Start of Block
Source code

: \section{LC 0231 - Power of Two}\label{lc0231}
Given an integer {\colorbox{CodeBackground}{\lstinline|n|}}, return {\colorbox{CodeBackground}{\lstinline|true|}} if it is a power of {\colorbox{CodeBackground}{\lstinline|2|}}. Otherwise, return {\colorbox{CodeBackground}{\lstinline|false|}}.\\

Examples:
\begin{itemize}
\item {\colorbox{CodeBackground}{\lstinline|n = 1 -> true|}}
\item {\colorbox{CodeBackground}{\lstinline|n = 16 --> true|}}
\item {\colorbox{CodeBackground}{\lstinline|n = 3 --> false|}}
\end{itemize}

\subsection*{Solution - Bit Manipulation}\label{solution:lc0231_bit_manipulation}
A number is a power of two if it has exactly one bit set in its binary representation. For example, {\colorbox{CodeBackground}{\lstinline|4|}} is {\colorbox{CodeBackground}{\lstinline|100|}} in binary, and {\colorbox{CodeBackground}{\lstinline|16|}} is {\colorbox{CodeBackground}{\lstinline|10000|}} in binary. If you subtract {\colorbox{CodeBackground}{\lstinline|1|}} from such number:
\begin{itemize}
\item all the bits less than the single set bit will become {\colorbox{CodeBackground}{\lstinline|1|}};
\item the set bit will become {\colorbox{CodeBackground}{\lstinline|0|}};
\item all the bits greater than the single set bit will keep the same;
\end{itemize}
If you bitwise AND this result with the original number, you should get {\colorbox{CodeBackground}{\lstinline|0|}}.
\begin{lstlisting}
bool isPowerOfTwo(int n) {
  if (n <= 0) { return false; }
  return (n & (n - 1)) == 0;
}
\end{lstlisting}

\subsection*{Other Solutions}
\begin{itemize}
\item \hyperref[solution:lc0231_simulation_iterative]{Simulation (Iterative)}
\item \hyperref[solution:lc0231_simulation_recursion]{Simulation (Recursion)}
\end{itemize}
End of Block
Start of Block
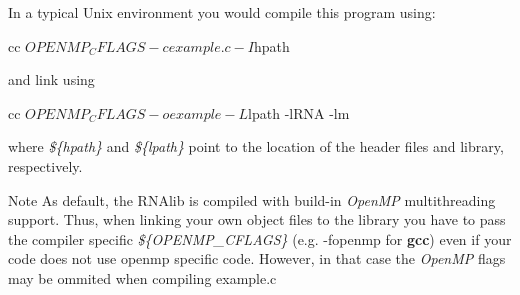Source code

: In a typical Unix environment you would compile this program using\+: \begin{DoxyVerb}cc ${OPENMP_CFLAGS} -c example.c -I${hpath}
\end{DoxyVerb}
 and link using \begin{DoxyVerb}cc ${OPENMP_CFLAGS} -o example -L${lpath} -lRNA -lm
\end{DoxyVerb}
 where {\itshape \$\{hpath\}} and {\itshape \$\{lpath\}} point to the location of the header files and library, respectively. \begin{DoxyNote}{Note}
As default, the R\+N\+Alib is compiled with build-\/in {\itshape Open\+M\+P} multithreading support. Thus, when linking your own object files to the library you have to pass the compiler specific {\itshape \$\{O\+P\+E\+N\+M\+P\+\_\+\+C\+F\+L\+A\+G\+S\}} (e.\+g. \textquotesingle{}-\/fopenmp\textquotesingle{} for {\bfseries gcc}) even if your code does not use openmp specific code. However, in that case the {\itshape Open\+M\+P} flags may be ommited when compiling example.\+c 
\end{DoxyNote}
End of Block
Start of Block
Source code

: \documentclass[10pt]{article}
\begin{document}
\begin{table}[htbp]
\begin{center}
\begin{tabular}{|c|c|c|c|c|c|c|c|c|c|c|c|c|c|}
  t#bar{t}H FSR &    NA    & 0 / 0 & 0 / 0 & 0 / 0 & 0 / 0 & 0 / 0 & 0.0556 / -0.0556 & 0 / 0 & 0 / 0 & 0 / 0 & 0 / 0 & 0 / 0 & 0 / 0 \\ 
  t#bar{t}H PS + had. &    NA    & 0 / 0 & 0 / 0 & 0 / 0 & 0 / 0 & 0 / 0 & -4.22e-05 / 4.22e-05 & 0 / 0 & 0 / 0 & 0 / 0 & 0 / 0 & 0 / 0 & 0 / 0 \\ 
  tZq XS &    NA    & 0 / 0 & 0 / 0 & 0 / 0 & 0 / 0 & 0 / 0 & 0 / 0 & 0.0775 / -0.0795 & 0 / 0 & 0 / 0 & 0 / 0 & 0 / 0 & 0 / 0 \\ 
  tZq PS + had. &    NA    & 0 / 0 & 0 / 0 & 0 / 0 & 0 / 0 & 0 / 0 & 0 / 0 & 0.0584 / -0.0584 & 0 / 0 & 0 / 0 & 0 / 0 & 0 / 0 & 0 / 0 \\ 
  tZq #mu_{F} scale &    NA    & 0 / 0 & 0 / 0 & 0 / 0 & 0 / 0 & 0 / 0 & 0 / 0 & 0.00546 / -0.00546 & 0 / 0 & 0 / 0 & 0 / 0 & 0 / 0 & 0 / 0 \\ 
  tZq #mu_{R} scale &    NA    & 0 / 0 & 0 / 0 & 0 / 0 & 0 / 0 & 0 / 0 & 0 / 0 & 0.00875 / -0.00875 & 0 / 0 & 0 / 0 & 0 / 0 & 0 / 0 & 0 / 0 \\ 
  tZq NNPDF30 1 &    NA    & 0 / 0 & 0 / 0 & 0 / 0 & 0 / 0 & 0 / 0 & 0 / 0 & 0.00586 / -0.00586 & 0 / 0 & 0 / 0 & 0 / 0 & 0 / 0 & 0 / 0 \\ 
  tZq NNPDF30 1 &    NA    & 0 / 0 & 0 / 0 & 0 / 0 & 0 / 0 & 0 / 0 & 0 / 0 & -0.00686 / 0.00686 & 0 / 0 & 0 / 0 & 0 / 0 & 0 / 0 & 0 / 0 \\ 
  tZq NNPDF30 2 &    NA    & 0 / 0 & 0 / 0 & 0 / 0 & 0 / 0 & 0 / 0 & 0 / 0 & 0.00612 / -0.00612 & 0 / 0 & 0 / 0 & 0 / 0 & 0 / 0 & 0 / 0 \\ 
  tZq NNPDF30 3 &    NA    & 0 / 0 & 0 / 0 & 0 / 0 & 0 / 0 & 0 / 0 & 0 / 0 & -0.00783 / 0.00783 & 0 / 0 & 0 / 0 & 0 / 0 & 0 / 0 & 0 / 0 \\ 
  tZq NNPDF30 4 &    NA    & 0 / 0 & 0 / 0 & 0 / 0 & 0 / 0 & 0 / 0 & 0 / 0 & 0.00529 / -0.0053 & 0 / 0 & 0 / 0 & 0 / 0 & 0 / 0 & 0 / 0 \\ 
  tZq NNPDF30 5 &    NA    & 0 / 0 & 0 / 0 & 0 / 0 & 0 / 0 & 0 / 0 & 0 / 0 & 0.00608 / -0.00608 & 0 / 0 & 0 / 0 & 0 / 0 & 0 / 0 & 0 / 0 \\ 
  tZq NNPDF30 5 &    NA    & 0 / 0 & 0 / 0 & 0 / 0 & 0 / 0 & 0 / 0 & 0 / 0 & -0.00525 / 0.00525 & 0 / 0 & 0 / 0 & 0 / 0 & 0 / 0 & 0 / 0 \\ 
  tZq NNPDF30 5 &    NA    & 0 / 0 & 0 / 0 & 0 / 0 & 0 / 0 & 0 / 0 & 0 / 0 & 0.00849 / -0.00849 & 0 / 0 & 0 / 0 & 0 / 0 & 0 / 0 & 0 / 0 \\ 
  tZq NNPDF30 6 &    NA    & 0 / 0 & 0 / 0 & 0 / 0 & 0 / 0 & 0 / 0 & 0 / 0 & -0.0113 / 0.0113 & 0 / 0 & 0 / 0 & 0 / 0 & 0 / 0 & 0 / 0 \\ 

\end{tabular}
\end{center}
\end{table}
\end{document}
End of Block
WHAT YOU WILL DO: Nothing but a number is expected here: the number of lines above that hold the word "lstinline".

OUTPUT BELOW: 8